(Task item): Where in the data does the word "http" appear? Find those lines and copy them.

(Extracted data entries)
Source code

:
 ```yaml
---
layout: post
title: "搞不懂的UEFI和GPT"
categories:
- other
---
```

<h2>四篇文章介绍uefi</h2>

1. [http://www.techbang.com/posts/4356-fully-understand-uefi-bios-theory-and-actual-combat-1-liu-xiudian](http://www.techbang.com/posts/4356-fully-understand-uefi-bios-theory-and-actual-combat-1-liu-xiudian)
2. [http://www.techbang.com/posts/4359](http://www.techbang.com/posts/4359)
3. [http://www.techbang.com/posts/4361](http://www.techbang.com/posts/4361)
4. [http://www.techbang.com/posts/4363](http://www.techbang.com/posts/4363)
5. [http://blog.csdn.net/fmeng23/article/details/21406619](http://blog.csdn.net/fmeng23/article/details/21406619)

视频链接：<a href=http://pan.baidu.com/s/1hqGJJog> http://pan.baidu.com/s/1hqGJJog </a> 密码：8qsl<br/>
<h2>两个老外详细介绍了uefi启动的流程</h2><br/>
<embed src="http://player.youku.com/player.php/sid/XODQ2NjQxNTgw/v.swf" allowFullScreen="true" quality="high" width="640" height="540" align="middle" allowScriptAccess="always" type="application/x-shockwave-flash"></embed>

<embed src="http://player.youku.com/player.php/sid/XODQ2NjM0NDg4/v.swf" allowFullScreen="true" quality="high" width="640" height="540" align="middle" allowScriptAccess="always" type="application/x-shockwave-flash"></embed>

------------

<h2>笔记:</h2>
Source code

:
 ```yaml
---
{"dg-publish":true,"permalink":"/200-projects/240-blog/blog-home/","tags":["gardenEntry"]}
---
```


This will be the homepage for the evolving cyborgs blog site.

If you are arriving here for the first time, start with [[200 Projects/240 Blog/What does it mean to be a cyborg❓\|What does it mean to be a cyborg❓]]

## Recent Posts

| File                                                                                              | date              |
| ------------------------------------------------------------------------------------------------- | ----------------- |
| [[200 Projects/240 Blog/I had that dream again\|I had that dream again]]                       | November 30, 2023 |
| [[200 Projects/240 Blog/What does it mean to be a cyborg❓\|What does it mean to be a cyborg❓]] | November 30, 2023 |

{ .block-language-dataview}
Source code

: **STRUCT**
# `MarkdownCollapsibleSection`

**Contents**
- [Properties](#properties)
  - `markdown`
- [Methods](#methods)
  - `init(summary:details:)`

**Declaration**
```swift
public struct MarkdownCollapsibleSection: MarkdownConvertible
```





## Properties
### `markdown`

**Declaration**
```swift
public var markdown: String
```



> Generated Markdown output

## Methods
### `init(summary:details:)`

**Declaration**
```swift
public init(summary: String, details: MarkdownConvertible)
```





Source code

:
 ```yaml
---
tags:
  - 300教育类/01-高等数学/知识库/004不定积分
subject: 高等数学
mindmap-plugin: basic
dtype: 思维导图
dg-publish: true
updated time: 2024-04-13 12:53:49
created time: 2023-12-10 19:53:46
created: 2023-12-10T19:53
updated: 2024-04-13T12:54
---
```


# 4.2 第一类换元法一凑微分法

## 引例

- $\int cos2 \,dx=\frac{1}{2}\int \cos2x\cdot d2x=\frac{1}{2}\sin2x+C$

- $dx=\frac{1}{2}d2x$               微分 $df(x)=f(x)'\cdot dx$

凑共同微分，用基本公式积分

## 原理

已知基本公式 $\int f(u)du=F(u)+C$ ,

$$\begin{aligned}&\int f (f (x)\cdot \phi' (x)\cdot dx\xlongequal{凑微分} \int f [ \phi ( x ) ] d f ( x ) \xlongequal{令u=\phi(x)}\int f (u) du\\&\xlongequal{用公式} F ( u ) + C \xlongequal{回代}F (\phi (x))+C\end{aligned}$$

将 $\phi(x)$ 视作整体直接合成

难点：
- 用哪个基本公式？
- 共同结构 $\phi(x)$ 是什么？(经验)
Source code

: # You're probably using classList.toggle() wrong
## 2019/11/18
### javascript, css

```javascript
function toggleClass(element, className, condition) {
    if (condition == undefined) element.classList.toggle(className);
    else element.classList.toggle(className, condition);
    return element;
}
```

(Written solution):
1. [http://www.techbang.com/posts/4356-fully-understand-uefi-bios-theory-and-actual-combat-1-liu-xiudian](http://www.techbang.com/posts/4356-fully-understand-uefi-bios-theory-and-actual-combat-1-liu-xiudian)
2. [http://www.techbang.com/posts/4359](http://www.techbang.com/posts/4359)
3. [http://www.techbang.com/posts/4361](http://www.techbang.com/posts/4361)
4. [http://www.techbang.com/posts/4363](http://www.techbang.com/posts/4363)
5. [http://blog.csdn.net/fmeng23/article/details/21406619](http://blog.csdn.net/fmeng23/article/details/21406619)
视频链接：<a href=http://pan.baidu.com/s/1hqGJJog> http://pan.baidu.com/s/1hqGJJog </a> 密码：8qsl<br/>
<embed src="http://player.youku.com/player.php/sid/XODQ2NjQxNTgw/v.swf" allowFullScreen="true" quality="high" width="640" height="540" align="middle" allowScriptAccess="always" type="application/x-shockwave-flash"></embed>
<embed src="http://player.youku.com/player.php/sid/XODQ2NjM0NDg4/v.swf" allowFullScreen="true" quality="high" width="640" height="540" align="middle" allowScriptAccess="always" type="application/x-shockwave-flash"></embed>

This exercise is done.